Когда в шахте произошел несчастный случай, Корнилиуса могло задавить насмерть. Он работал в ночную смену. В мощной стене каменной соли выдалбливают щель, потом сверлят отверстия для взрывчатки, прилаживают заряды; взрыв устраивают раз в сутки, без пяти минут полночь. Огромный пласт соли отделяется от стены и начинает свой путь на поверхность. Корнилиус был обборщиком: его поднимали в клети к потолку выработки, и он должен был отбить слабо держащиеся куски и закрепить болты, которые фиксируют потолок, чтобы он не обвалился при взрыве. Какая-то неполадка в гидравлическом приводе, который поднимал клеть, – Корнилиус притормозил, потом ускорил движение и вдруг увидел потолок, что несся на него так быстро, словно захлопывали крышку. Он пригнулся, клеть остановилась, и скальный выступ ударил его в спину.

К этому времени он проработал в шахте семь лет и никогда не рассказывал Бренде, каково там, внизу. Теперь рассказывает. Он говорит, что там как будто отдельный мир – пещеры, колонны, они тянутся на много миль под озером. Если зайти в штольню, где нет машин, освещающих эти серые стены и воздух, наполненный соляной пылью, и выключить лампу на каске, можно постичь настоящую темноту, какой живущие на поверхности Земли никогда не увидят. Машины остаются там, внизу, навсегда. Некоторые машины спускают туда по частям и собирают на месте. Ремонтируют их все прямо там, в шахте. А в самом конце снимают запчасти, которые еще можно использовать, а остальное затаскивают в выработанный тупик и запечатывают, словно хоронят. Эти подземные машины ужасно шумят, когда работают; их шум и гул вентиляторов заглушают любой человеческий голос. А теперь там, внизу, есть новая машина, которая делает то, что раньше делал Корнилиус. Причем сама, без участия человека.

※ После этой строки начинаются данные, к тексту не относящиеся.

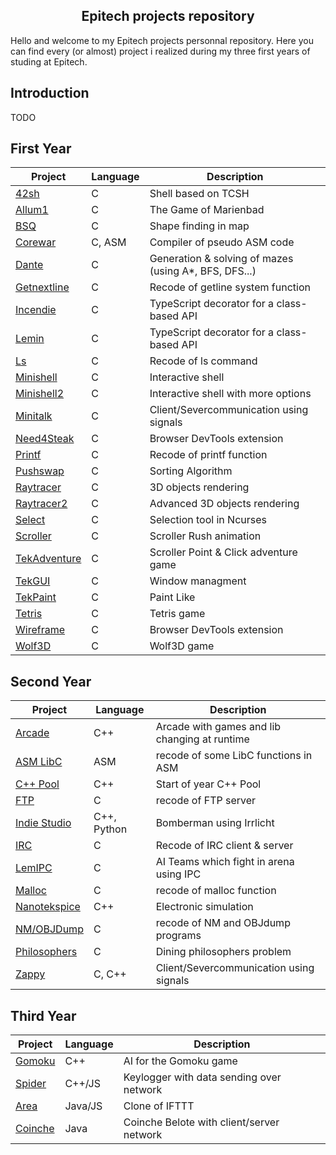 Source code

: 
<h2 align="center">Epitech projects repository</h2>

Hello and welcome to my Epitech projects personnal repository. Here you can find every (or almost) project i realized during my three first years of studing at Epitech.


## Introduction

TODO

## First Year

| Project | Language | Description |
|---------|----------|-------------|
| [42sh]         |      C      | Shell based on TCSH |
| [Allum1]       |       C     | The Game of Marienbad |
| [BSQ]          |       C     | Shape finding in map |
| [Corewar]      |     C, ASM       | Compiler of pseudo ASM code |
| [Dante]        |      C      | Generation & solving of mazes (using A*, BFS, DFS...) |
| [Getnextline]  |      C      | Recode of getline system function |
| [Incendie]     |    C        | TypeScript decorator for a class-based API |
| [Lemin]        |     C       | TypeScript decorator for a class-based API |
| [Ls]           |     C       | Recode of ls command |
| [Minishell]    |     C       | Interactive shell |
| [Minishell2]   |     C       | Interactive shell with more options |
| [Minitalk]     |     C       | Client/Severcommunication using signals |
| [Need4Steak]   |     C       | Browser DevTools extension |
| [Printf]       |     C       | Recode of printf function |
| [Pushswap]     |     C       | Sorting Algorithm |
| [Raytracer]    |     C       | 3D objects rendering |
| [Raytracer2]   |     C       | Advanced 3D objects rendering |
| [Select]       |      C      | Selection tool in Ncurses |
| [Scroller]     |      C      | Scroller Rush animation |
| [TekAdventure] |       C     | Scroller Point & Click adventure game |
| [TekGUI]       |     C       | Window managment |
| [TekPaint]     |     C       | Paint Like |
| [Tetris]       |      C      | Tetris game |
| [Wireframe]    |     C       | Browser DevTools extension |
| [Wolf3D]       |     C       | Wolf3D game |


[42sh]: https://github.com/G0go/epitech/tree/master/tek1/PSU/PSU_2015_42sh
[Allum1]: https://github.com/G0go/epitech/tree/master/tek1/CPE/CPE_2015_Allum1
[BSQ]: https://github.com/G0go/epitech/tree/master/tek1/CPE/CPE_2015_BSQ
[Corewar]: https://github.com/G0go/epitech/tree/master/tek1/CPE/CPE_2015_corewar
[Dante]: https://github.com/G0go/epitech/tree/master/tek1/IA/dante
[Getnextline]: https://github.com/G0go/epitech/tree/master/tek1/CPE/CPE_2015_getnextline
[Incendie]: https://github.com/G0go/epitech/tree/master/tek1/Graphical/gfx_incendie
[Lemin]: https://github.com/G0go/epitech/tree/master/tek1/CPE/CPE_2015_Lemin
[Ls]: https://github.com/G0go/epitech/tree/master/tek1/PSU/PSU_2015_my_ls
[Minishell]: https://github.com/G0go/epitech/tree/master/tek1/PSU/PSU_2015_minishell1
[Minishell2]: https://github.com/G0go/epitech/tree/master/tek1/PSU/PSU_2015_minishell2
[Minitalk]: https://github.com/G0go/epitech/tree/master/tek1/PSU/PSU_2015_minitalk
[Need4Steak]:  https://github.com/G0go/epitech/tree/master/tek1/CPE/CPE_2015_n4s
[Printf]: https://github.com/G0go/epitech/tree/master/tek1/PSU/PSU_2015_my_printf
[Pushswap]: https://github.com/G0go/epitech/tree/master/tek1/CPE/CPE_2015_Pushswap
[Raytracer]: https://github.com/G0go/epitech/tree/master/tek1/Graphical/gfx_raytracer1
[Raytracer2]: https://github.com/G0go/epitech/tree/master/tek1/Graphical/gfx_raytracer2
[Select]: https://github.com/G0go/epitech/tree/master/tek1/PSU/PSU_2015_my_select
[Scroller]: https://github.com/G0go/epitech/tree/master/tek1/Graphical/gfx_scroller
[TekAdventure]: https://github.com/G0go/epitech/tree/master/tek1/Graphical/gfx_tekadventure
[TekGUI]: https://github.com/G0go/epitech/tree/master/tek1/Graphical/gfx_tekgui
[TekPaint]: https://github.com/G0go/epitech/tree/master/tek1/Graphical/gfx_tekpaint
[Tetris]: https://github.com/G0go/epitech/tree/master/tek1/PSU/PSU_2015_tetris
[Wireframe]: https://github.com/G0go/epitech/tree/master/tek1/Graphical/gfx_fdf2
[Wolf3D]: https://github.com/G0go/epitech/tree/master/tek1/Graphical/gfx_wolf3d


## Second Year

| Project | Language | Description |
|---------|----------|-------------|
| [Arcade]          |       C++     | Arcade with games and lib changing at runtime |
| [ASM LibC]         |      ASM      | recode of some LibC functions in ASM |
| [C++ Pool]       |       C++     | Start of year C++ Pool |
| [FTP]        |     C       | recode of FTP server |
| [Indie Studio]      |     C++, Python       | Bomberman using Irrlicht |
| [IRC]           |     C       | Recode of IRC client & server |
| [LemIPC]  |      C      | AI Teams which fight in arena using IPC |
| [Malloc]     |    C        | recode of malloc function |
| [Nanotekspice]        |      C++      | Electronic simulation |
| [NM/OBJDump]    |     C       | recode of NM and OBJdump programs |
| [Philosophers]   |     C       | Dining philosophers problem |
| [Zappy]     |     C, C++       | Client/Severcommunication using signals |

[ASM LibC]: https://github.com/G0go/epitech/tree/master/tek2/ASM/asm_minilibc
[C++ Pool]: https://github.com/G0go/epitech/tree/master/tek2/C%2B%2B/Pool
[Arcade]: https://github.com/G0go/epitech/tree/master/tek2/C%2B%2B/cpp_arcade
[Indie Studio]: https://github.com/G0go/epitech/tree/master/tek2/C%2B%2B/cpp_indie_studio
[Nanotekspice]: https://github.com/G0go/epitech/tree/master/tek2/C%2B%2B/cpp_nanotekspice
[LemIPC]: https://github.com/G0go/epitech/tree/master/tek2/PSU/PSU_2016_lemipc
[Malloc]: https://github.com/G0go/epitech/tree/master/tek2/PSU/PSU_2016_malloc
[FTP]: https://github.com/G0go/epitech/tree/master/tek2/PSU/PSU_2016_myftp
[IRC]: https://github.com/G0go/epitech/tree/master/tek2/PSU/PSU_2016_myirc
[NM/OBJDump]: https://github.com/G0go/epitech/tree/master/tek2/PSU/PSU_2016_nmobjdump
[Zappy]: https://github.com/G0go/epitech/tree/master/tek2/PSU/PSU_2016_zappy
[Philosophers]: https://github.com/G0go/epitech/tree/master/tek2/PSU/PSU_2016_philo

## Third Year

| Project | Language | Description |
|---------|----------|-------------|
| [Gomoku]          |       C++     | AI for the Gomoku game |
| [Spider]         |      C++/JS      | Keylogger with data sending over network |
| [Area]       |       Java/JS     | Clone of IFTTT |
| [Coinche]        |     Java       | Coinche Belote with client/server network |

[Gomoku]: https://github.com/G0go/epitech/tree/master/tek3/AI/gomoku
[Area]: https://github.com/G0go/epitech/tree/master/tek3/Java/Java_area_2017
[Coinche]: https://github.com/G0go/epitech/tree/master/tek3/Java/Java_jcoinche_2017
[Spider]: https://github.com/G0go/epitech/tree/master/tek3/C%2B%2B/cpp_spider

Бренда не знает, скучает ли Корнилиус по подземелью. Он говорит, что, глядя на озеро, не может не думать о том, что лежит под ним, – о том, что человеку, не бывавшему там, невозможно вообразить.


Нил и Бренда едут по лесной дороге, под деревьями; ветер здесь внезапно почти не ощущается.

– И да, я брал у нее деньги, – говорит Нил. – Сорок долларов. По сравнению с тем, что получили некоторые, это вообще ничто. Я клянусь, сорок долларов, это всё. Ни центом больше.